Between early 2020 and February 2021, Grayscale filed 35 reports with the Securities and Exchange Commission indicating it had created and sold additional shares to accredited (largely institutional) investors in private placements, according to Morningstar.

Line chart of Cumulative return (%) showing GBTC's returns have undershot bitcoin

Demand was buoyed by the premium to NAV that GBTC traded at during this period, which facilitated an arbitrage trade that saw hedge funds buy new shares at NAV then, after the expiration of a lock-up period, sell them at market price. This helped fuel demand that saw GBTC’s assets soar from about $3bn at the start of 2020.

Blue said that dynamic “flipped” in February 2021, when the Purpose Bitcoin ETF, the first Canadian spot bitcoin ETF, launched, amassing more than $1bn in assets within a month.

“Its management fee of 1 per cent is half that of Grayscale Bitcoin Trust, and its structure as an ETF allows it to track bitcoin more closely, making it more appealing than Grayscale’s offering,” he argued.

Although US retail investors are not able to invest in Canadian ETFs, US institutions are, “so there was some rotation to that product”, Blue said.

Additionally, he said Grayscale “might have simply issued too many shares”, throwing supply and demand out of kilter.

What happens next is unclear. Existing investors face either selling at a discount or sitting tight and hoping for the best, while paying a 2 per cent annual fee. This is above the 65-95 basis points charged by recently launched US-listed bitcoin ETFs although, as these ETFs are based on bitcoin futures, the roll fees they face could be 5-10 per cent a year.

New investors could, in theory, buy the closed-end fund because its discount to NAV represents an arbitrage opportunity, but only if there is a path to close the discount.

“Right now, absent a redemption programme or, the elephant in the room: converting to an ETF, you are never going to realise that discount,” said Blue. Meanwhile “as other newer products draw more money out of the trust, there is the possibility of wider discounts”.

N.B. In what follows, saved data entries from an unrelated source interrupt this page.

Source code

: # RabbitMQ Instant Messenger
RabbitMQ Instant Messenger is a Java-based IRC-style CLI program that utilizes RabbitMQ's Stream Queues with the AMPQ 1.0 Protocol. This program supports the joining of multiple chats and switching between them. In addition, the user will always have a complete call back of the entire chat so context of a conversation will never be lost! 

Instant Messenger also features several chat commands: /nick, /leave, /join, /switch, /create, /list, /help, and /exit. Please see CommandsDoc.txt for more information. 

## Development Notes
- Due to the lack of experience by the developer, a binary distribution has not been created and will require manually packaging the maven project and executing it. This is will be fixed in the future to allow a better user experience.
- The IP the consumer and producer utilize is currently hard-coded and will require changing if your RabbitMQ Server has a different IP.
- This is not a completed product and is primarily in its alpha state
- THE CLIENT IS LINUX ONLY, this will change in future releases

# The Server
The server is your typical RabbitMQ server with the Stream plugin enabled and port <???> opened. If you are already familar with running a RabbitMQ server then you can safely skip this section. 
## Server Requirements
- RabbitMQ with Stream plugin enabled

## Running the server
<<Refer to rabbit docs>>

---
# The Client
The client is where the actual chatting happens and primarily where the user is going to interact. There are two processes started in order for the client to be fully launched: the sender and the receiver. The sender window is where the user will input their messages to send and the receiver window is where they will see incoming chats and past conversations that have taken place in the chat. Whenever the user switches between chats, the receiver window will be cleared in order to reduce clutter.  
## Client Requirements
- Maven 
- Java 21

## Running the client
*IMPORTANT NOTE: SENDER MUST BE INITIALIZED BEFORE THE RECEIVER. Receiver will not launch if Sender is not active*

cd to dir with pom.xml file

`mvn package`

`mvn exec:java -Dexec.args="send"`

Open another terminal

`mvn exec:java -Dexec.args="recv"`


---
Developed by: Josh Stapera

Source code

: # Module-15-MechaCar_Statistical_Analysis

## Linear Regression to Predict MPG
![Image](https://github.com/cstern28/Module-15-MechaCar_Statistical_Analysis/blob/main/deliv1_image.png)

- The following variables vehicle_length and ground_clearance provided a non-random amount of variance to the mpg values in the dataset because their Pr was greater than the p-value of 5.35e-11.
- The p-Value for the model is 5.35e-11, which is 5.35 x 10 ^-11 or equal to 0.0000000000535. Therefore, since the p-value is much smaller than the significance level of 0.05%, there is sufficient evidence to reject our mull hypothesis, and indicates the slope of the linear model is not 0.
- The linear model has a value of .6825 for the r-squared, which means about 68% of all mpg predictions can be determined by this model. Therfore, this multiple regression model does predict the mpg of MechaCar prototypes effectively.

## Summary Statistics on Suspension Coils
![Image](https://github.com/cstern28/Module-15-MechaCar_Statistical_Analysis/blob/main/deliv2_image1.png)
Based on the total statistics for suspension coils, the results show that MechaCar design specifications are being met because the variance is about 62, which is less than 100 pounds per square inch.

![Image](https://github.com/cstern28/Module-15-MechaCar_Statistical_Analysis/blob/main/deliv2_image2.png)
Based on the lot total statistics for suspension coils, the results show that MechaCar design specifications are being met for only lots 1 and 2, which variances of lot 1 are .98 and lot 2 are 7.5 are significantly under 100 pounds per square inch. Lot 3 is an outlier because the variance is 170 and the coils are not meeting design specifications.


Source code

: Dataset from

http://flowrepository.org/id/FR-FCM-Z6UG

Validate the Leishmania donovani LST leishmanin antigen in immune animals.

A redemption programme would involve Grayscale offering to cancel some shares, with exiting investors being paid at NAV.

The downside for Grayscale is that it would mean a loss of assets, and therefore fee income. Its filings with the SEC say it “currently has no intention of seeking regulatory approval” to start one.

Converting GBTC into an ETF is Grayscale’s professed goal, and it has filed with the SEC to do so. But the SEC has so far shown no willingness to approve spot bitcoin ETFs.

Rosenbluth noted that “anyone who has held GBTC for a year or more is still likely to have made significant total returns”, given the soaring value of bitcoin.

Grayscale said the price at which GBTC trades at is “subject to market forces, a risk inherent in any publicly traded investment product,” and denied it had issued too many shares.

Grayscale argued that “the most efficient way to resolve any discrepancy between GBTC’s share price and the NAV,” would be for it to be able to convert into a spot ETF, something “the US investment community is eager for . . . is ready for and deserves”. 

In that eventuality “we would expect the redemption mechanism inherent in the ETF structure to remove any premium or discount on GBTC’s share price. With that frame of mind, the discount may represent a buying opportunity for opportunistic investors.”